I Dare You to Interrupt
Updated: 7 days ago
Listen to episodes of Dare to Interrupt on any major podcast platform, or right here.
I was so nervous to pitch my podcast concept to the Editor-in-Chief of a successful publication. I had teased out the idea with a small group of trusted people, knocked on a couple of doors, and now I was here. On the phone, script in hand. I wrote down every single word I needed to say so I didn’t totally fall flat on my face on the phone.
Was my idea good enough? Had it been done before? Was the concept important enough? Was I important enough? Would I be able to communicate the basis of the podcast in a way that would be convincing… and worth someone paying for?
“Let’s do it,” said the active listener, and now… my Editor-in-Chief.
I believed in the potential and the power of my podcast, Dare to Interrupt. I had believed in it so much that it forced me to believe in myself.
I come from an industry that is made up of 75% women, but far more men hold leadership positions than women. As a young professional, I rose very quickly in my field, earning awards and applause for my hard work. But when I was up for a promotion or a raise, I was short changed or fanned away. When I sat on my first board of directors, I was sexually harassed by not one, but two different men over the span of two years. During one board meeting, I was laughed at and called “sweetheart” for questioning the decision to put profit ahead of people.
With every negative experience came a lesson. With every lesson came growth. With that growth came new ideas and more experiences. I joined a different board of directors that aligned with my values, I took on different types of leadership roles, I wrote articles and spoke on stages about sexual harassment prevention, and I took the time to mentor anyone who asked. I also forgave. I forgave those who never asked for forgiveness or offered acknowledgment of their actions. I forgave the man who, during the question and answer section of my keynote on sexual harassment, informed me that I did not do enough to prevent sexual harassment from happening to me again. I got on stage again. And again. And again.

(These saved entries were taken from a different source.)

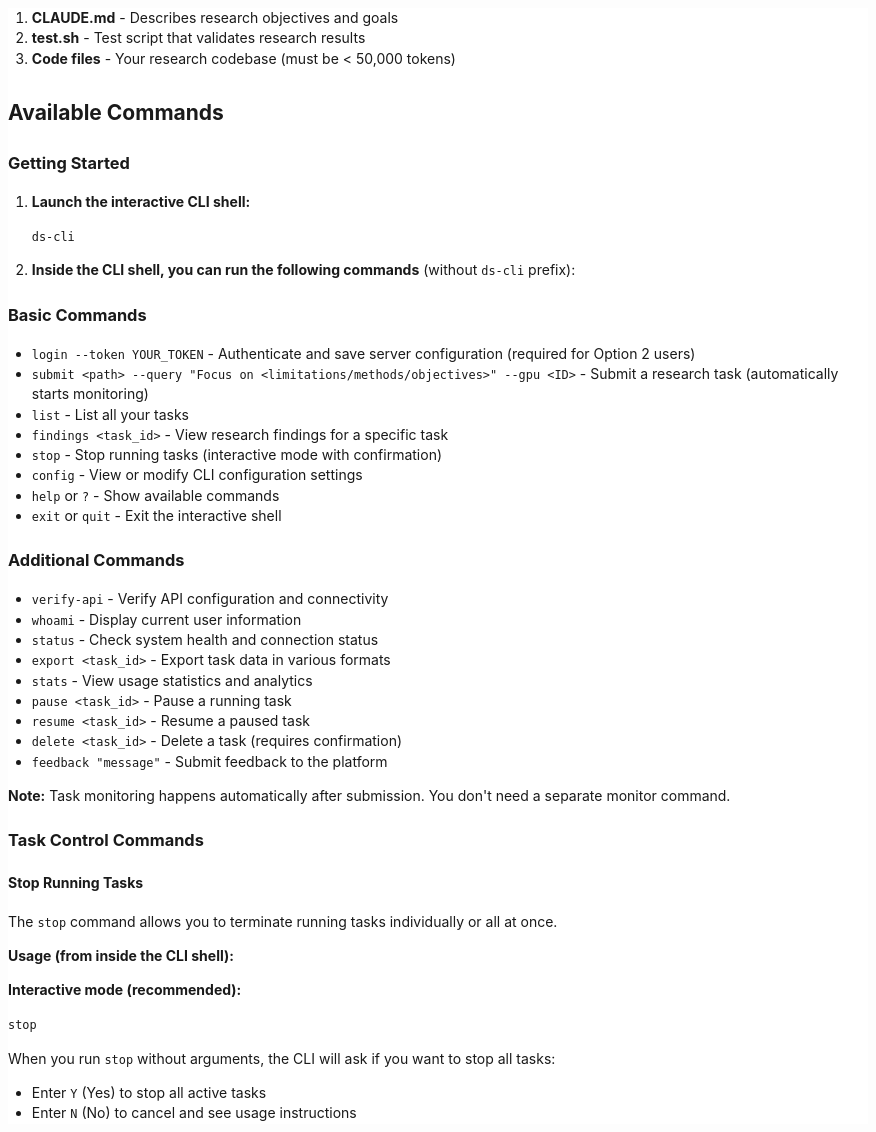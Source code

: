 1. **CLAUDE.md** - Describes research objectives and goals
2. **test.sh** - Test script that validates research results
3. **Code files** - Your research codebase (must be < 50,000 tokens)

## Available Commands

### Getting Started

1. **Launch the interactive CLI shell:**
   ```bash
   ds-cli
   ```

2. **Inside the CLI shell, you can run the following commands** (without `ds-cli` prefix):

### Basic Commands

- `login --token YOUR_TOKEN` - Authenticate and save server configuration (required for Option 2 users)
- `submit <path> --query "Focus on <limitations/methods/objectives>" --gpu <ID>` - Submit a research task (automatically starts monitoring)
- `list` - List all your tasks
- `findings <task_id>` - View research findings for a specific task
- `stop` - Stop running tasks (interactive mode with confirmation)
- `config` - View or modify CLI configuration settings
- `help` or `?` - Show available commands
- `exit` or `quit` - Exit the interactive shell

### Additional Commands

- `verify-api` - Verify API configuration and connectivity
- `whoami` - Display current user information
- `status` - Check system health and connection status
- `export <task_id>` - Export task data in various formats
- `stats` - View usage statistics and analytics
- `pause <task_id>` - Pause a running task
- `resume <task_id>` - Resume a paused task
- `delete <task_id>` - Delete a task (requires confirmation)
- `feedback "message"` - Submit feedback to the platform

**Note:** Task monitoring happens automatically after submission. You don't need a separate monitor command.

### Task Control Commands

#### Stop Running Tasks

The `stop` command allows you to terminate running tasks individually or all at once.

**Usage (from inside the CLI shell):**

**Interactive mode (recommended):**
```bash
stop
```
When you run `stop` without arguments, the CLI will ask if you want to stop all tasks:
- Enter `Y` (Yes) to stop all active tasks
- Enter `N` (No) to cancel and see usage instructions
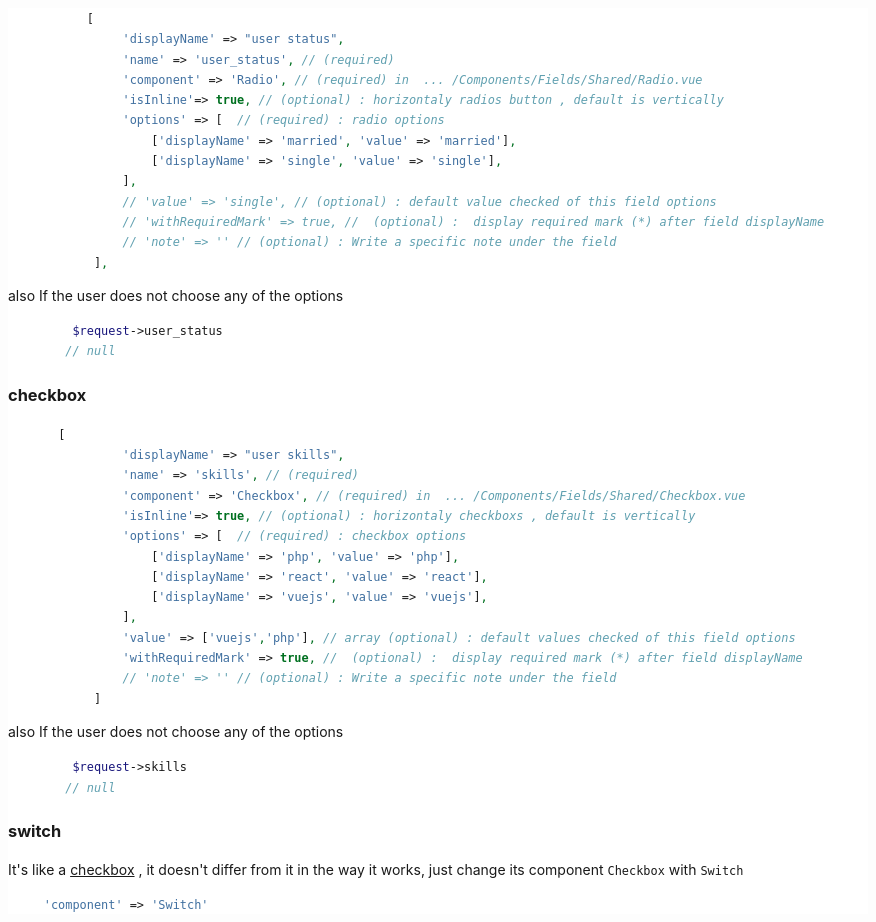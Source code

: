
 ```php
           [
                'displayName' => "user status",
                'name' => 'user_status', // (required)
                'component' => 'Radio', // (required) in  ... /Components/Fields/Shared/Radio.vue
                'isInline'=> true, // (optional) : horizontaly radios button , default is vertically
                'options' => [  // (required) : radio options
                    ['displayName' => 'married', 'value' => 'married'],
                    ['displayName' => 'single', 'value' => 'single'],
                ],
                // 'value' => 'single', // (optional) : default value checked of this field options
                // 'withRequiredMark' => true, //  (optional) :  display required mark (*) after field displayName
                // 'note' => '' // (optional) : Write a specific note under the field
            ],
```
also If the user does not choose any of the options 
```php
         $request->user_status
        // null
```

### checkbox

```php
       [
                'displayName' => "user skills", 
                'name' => 'skills', // (required)
                'component' => 'Checkbox', // (required) in  ... /Components/Fields/Shared/Checkbox.vue
                'isInline'=> true, // (optional) : horizontaly checkboxs , default is vertically
                'options' => [  // (required) : checkbox options
                    ['displayName' => 'php', 'value' => 'php'],
                    ['displayName' => 'react', 'value' => 'react'],
                    ['displayName' => 'vuejs', 'value' => 'vuejs'],
                ],
                'value' => ['vuejs','php'], // array (optional) : default values checked of this field options
                'withRequiredMark' => true, //  (optional) :  display required mark (*) after field displayName
                // 'note' => '' // (optional) : Write a specific note under the field
            ]        
```
also If the user does not choose any of the options 
```php
         $request->skills
        // null
```
### switch
It's like a [checkbox](#checkbox) , it doesn't differ from it in the way it works, just change its component ``` Checkbox ``` with ```Switch```
```php
     'component' => 'Switch'
```

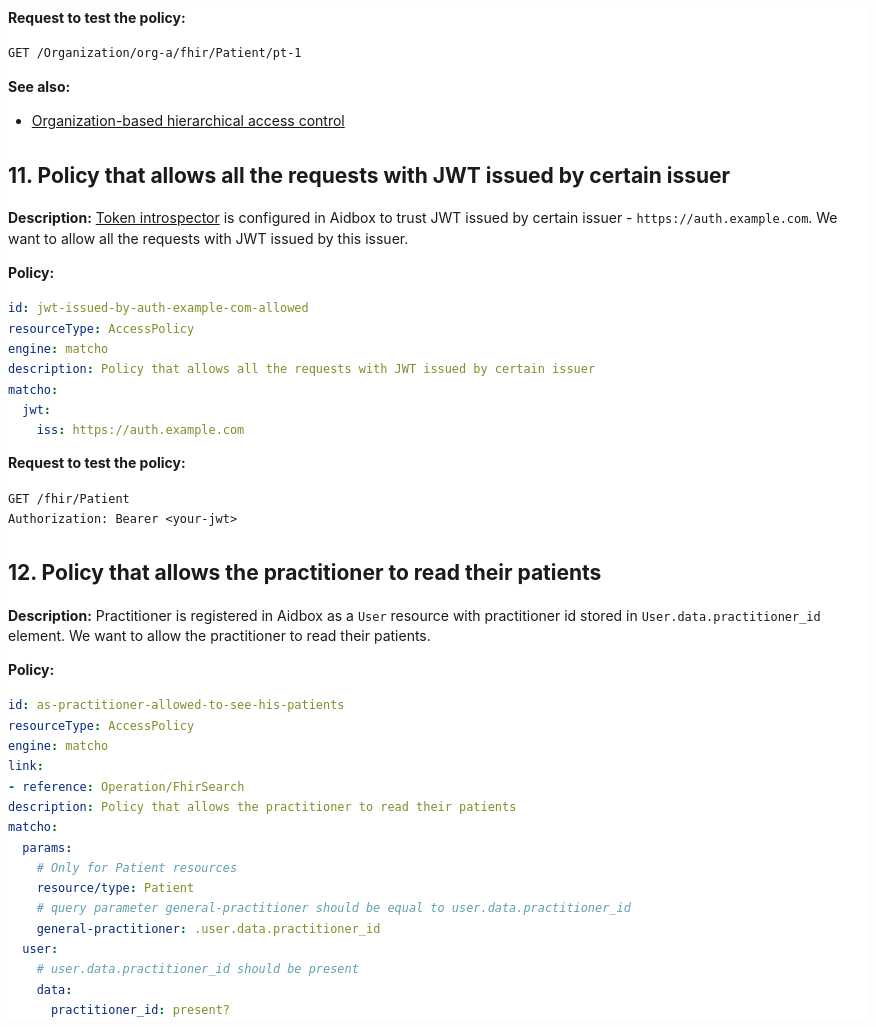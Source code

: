 **Request to test the policy:**

```http
GET /Organization/org-a/fhir/Patient/pt-1
```

**See also:**
* [Organization-based hierarchical access control](../../access-control/authorization/scoped-api/organization-based-hierarchical-access-control.md)

## 11. Policy that allows all the requests with JWT issued by certain issuer

**Description:**
[Token introspector](../../tutorials/security-access-control-tutorials/set-up-token-introspection.md) is configured in Aidbox to trust JWT issued by certain issuer - `https://auth.example.com`. We want to allow all the requests with JWT issued by this issuer.

**Policy:**
```yaml
id: jwt-issued-by-auth-example-com-allowed
resourceType: AccessPolicy
engine: matcho
description: Policy that allows all the requests with JWT issued by certain issuer
matcho:
  jwt:
    iss: https://auth.example.com
```

**Request to test the policy:**

```http
GET /fhir/Patient
Authorization: Bearer <your-jwt>
```
## 12. Policy that allows the practitioner to read their patients

**Description:**
Practitioner is registered in Aidbox as a `User` resource with practitioner id stored in `User.data.practitioner_id` element. We want to allow the practitioner to read their patients.

**Policy:**
```yaml
id: as-practitioner-allowed-to-see-his-patients
resourceType: AccessPolicy
engine: matcho
link:
- reference: Operation/FhirSearch
description: Policy that allows the practitioner to read their patients
matcho:
  params:
    # Only for Patient resources
    resource/type: Patient
    # query parameter general-practitioner should be equal to user.data.practitioner_id
    general-practitioner: .user.data.practitioner_id
  user: 
    # user.data.practitioner_id should be present
    data: 
      practitioner_id: present?

```
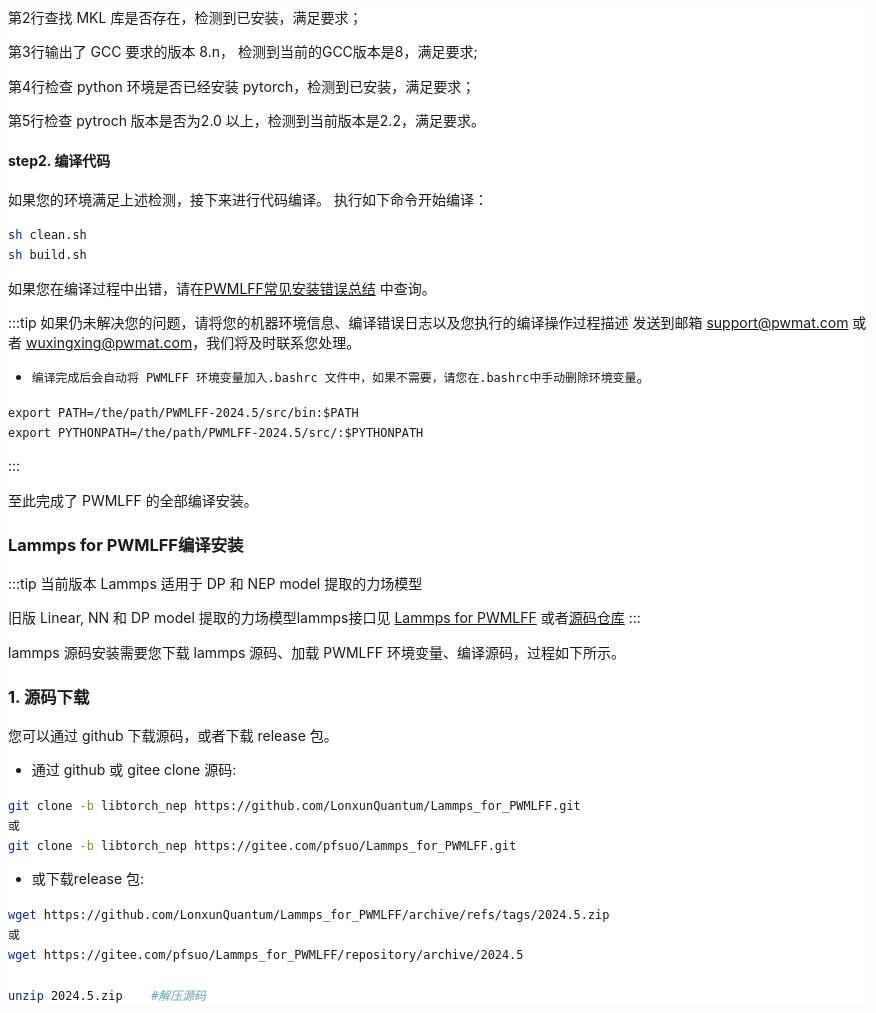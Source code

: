 第2行查找 MKL 库是否存在，检测到已安装，满足要求；

第3行输出了 GCC 要求的版本 8.n， 检测到当前的GCC版本是8，满足要求;

第4行检查 python 环境是否已经安装 pytorch，检测到已安装，满足要求；

第5行检查 pytroch 版本是否为2.0 以上，检测到当前版本是2.2，满足要求。

#### step2. 编译代码
如果您的环境满足上述检测，接下来进行代码编译。
执行如下命令开始编译：
```bash
sh clean.sh
sh build.sh
```

如果您在编译过程中出错，请在[PWMLFF常见安装错误总结](./Error%20Record/InstallError.md) 中查询。

:::tip
如果仍未解决您的问题，请将您的机器环境信息、编译错误日志以及您执行的编译操作过程描述 发送到邮箱 support@pwmat.com 或者 wuxingxing@pwmat.com，我们将及时联系您处理。

- `编译完成后会自动将 PWMLFF 环境变量加入.bashrc 文件中，如果不需要，请您在.bashrc中手动删除环境变量`。
```txt
export PATH=/the/path/PWMLFF-2024.5/src/bin:$PATH
export PYTHONPATH=/the/path/PWMLFF-2024.5/src/:$PYTHONPATH
```
:::

至此完成了 PWMLFF 的全部编译安装。

### Lammps for PWMLFF编译安装

:::tip
当前版本 Lammps 适用于 DP 和 NEP model 提取的力场模型

旧版 Linear, NN 和 DP model 提取的力场模型lammps接口见 [Lammps for PWMLFF](http://doc.lonxun.com/1.1/PWMLFF/Installation_v0.0.1/#lammps_for_pwmlff%E5%AE%89%E8%A3%85) 或者[源码仓库](https://github.com/LonxunQuantum/Lammps_for_PWMLFF/blob/master/README.md)
:::

lammps 源码安装需要您下载 lammps 源码、加载 PWMLFF 环境变量、编译源码，过程如下所示。

### 1. 源码下载
您可以通过 github 下载源码，或者下载 release 包。
- 通过 github 或 gitee clone 源码:
```bash
git clone -b libtorch_nep https://github.com/LonxunQuantum/Lammps_for_PWMLFF.git
或
git clone -b libtorch_nep https://gitee.com/pfsuo/Lammps_for_PWMLFF.git
```

- 或下载release 包:
```bash
wget https://github.com/LonxunQuantum/Lammps_for_PWMLFF/archive/refs/tags/2024.5.zip
或
wget https://gitee.com/pfsuo/Lammps_for_PWMLFF/repository/archive/2024.5

unzip 2024.5.zip    #解压源码
```
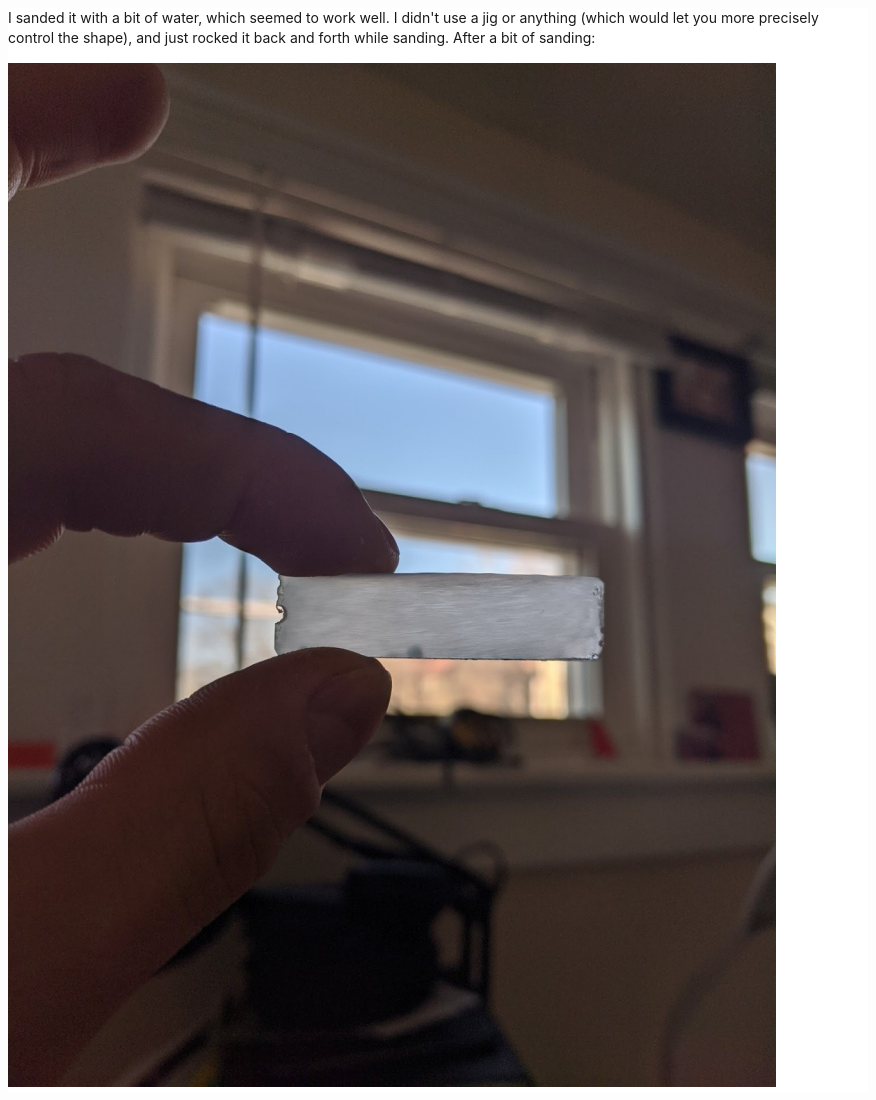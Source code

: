 
I sanded it with a bit of water, which seemed to work well. I didn't use a jig or anything (which would let you more precisely control the shape), and just rocked it back and forth while sanding. After a bit of sanding:

![](/assets/images/IMG_20200117_101857-768x1024.jpg)
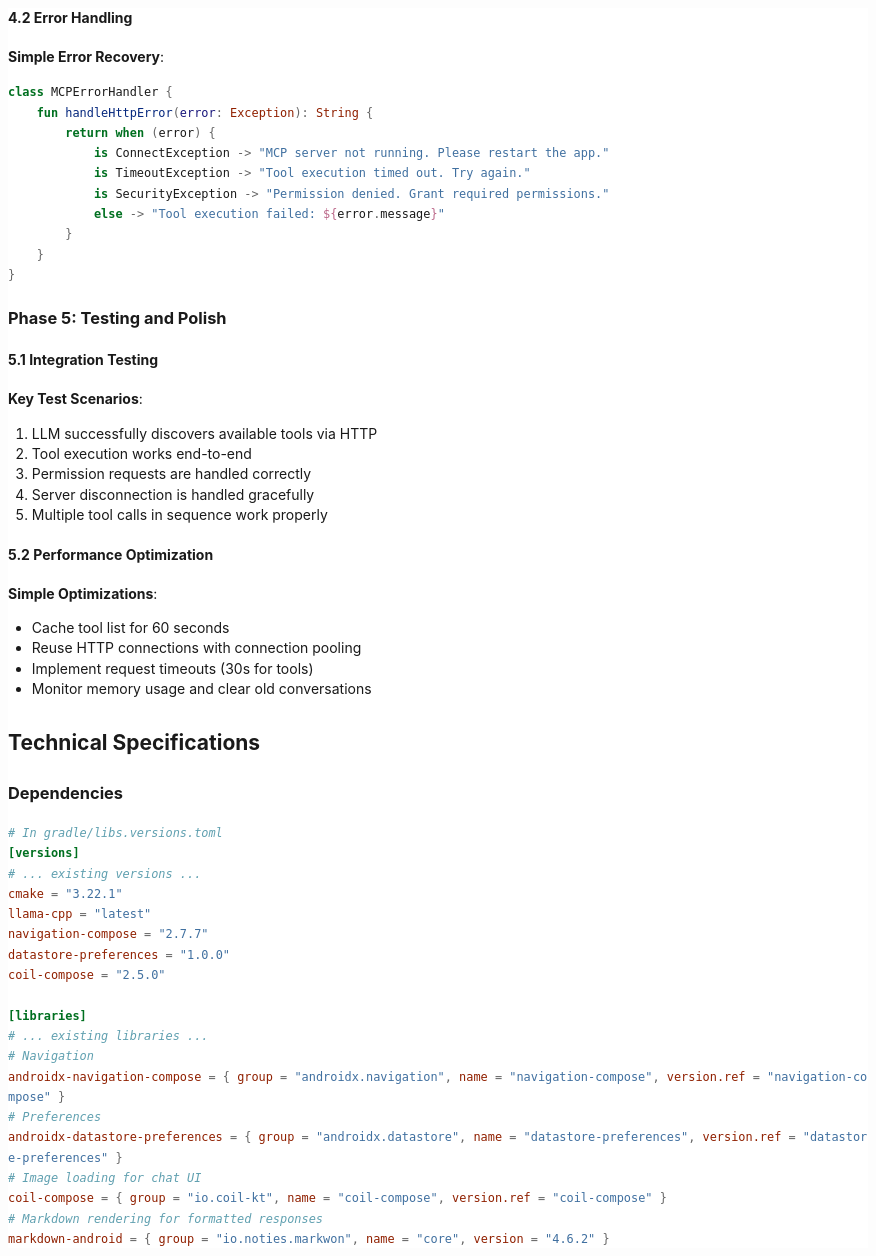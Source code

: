 #### 4.2 Error Handling

**Simple Error Recovery**:
```kotlin
class MCPErrorHandler {
    fun handleHttpError(error: Exception): String {
        return when (error) {
            is ConnectException -> "MCP server not running. Please restart the app."
            is TimeoutException -> "Tool execution timed out. Try again."
            is SecurityException -> "Permission denied. Grant required permissions."
            else -> "Tool execution failed: ${error.message}"
        }
    }
}
```

### Phase 5: Testing and Polish

#### 5.1 Integration Testing

**Key Test Scenarios**:
1. LLM successfully discovers available tools via HTTP
2. Tool execution works end-to-end
3. Permission requests are handled correctly
4. Server disconnection is handled gracefully
5. Multiple tool calls in sequence work properly

#### 5.2 Performance Optimization

**Simple Optimizations**:
- Cache tool list for 60 seconds
- Reuse HTTP connections with connection pooling
- Implement request timeouts (30s for tools)
- Monitor memory usage and clear old conversations

## Technical Specifications

### Dependencies

```toml
# In gradle/libs.versions.toml
[versions]
# ... existing versions ...
cmake = "3.22.1"
llama-cpp = "latest"
navigation-compose = "2.7.7"
datastore-preferences = "1.0.0"
coil-compose = "2.5.0"

[libraries]
# ... existing libraries ...
# Navigation
androidx-navigation-compose = { group = "androidx.navigation", name = "navigation-compose", version.ref = "navigation-compose" }
# Preferences
androidx-datastore-preferences = { group = "androidx.datastore", name = "datastore-preferences", version.ref = "datastore-preferences" }
# Image loading for chat UI
coil-compose = { group = "io.coil-kt", name = "coil-compose", version.ref = "coil-compose" }
# Markdown rendering for formatted responses
markdown-android = { group = "io.noties.markwon", name = "core", version = "4.6.2" }
```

When I decided I wanted to create a podcast, I knew it had to be something impactful. I didn’t want it to be just another “how-to” or a series of elbow-rubbing conversations. I wanted it to be real. Authentic. Vulnerable. Daring.
I built the concept of my Dare to Interrupt podcast on the foundation of offering women a platform to share their own stories, ideas and experiences, uninterrupted and unapologetically. They would have a chance to speak their truth and show the world who they really were, for better or worse. This was their moment. This was our moment.
I chose to approach a publication that I knew operated with integrity and open mindedness. They have given me complete freedom to create. They trust and appreciate my perspective and mission. Working with another partner would not have the same. In a way, they were the nest that I flew from.
I share all of this with you in hopes of inspiring you to also go after something you want, maybe even something that scares you. I encourage you to share your own story. I applaud your vulnerability. I welcome your perspective.
There is more than enough room for all of us to have a voice. To be heard. To create a meaningful legacy that is built on a foundation of raw truth and authenticity.
Go do your thing. Then share it with the world so they believe that they can do their thing too.
There is no question that you can accomplish whatever you want to if you put the work in. The real question is, how daring will you be?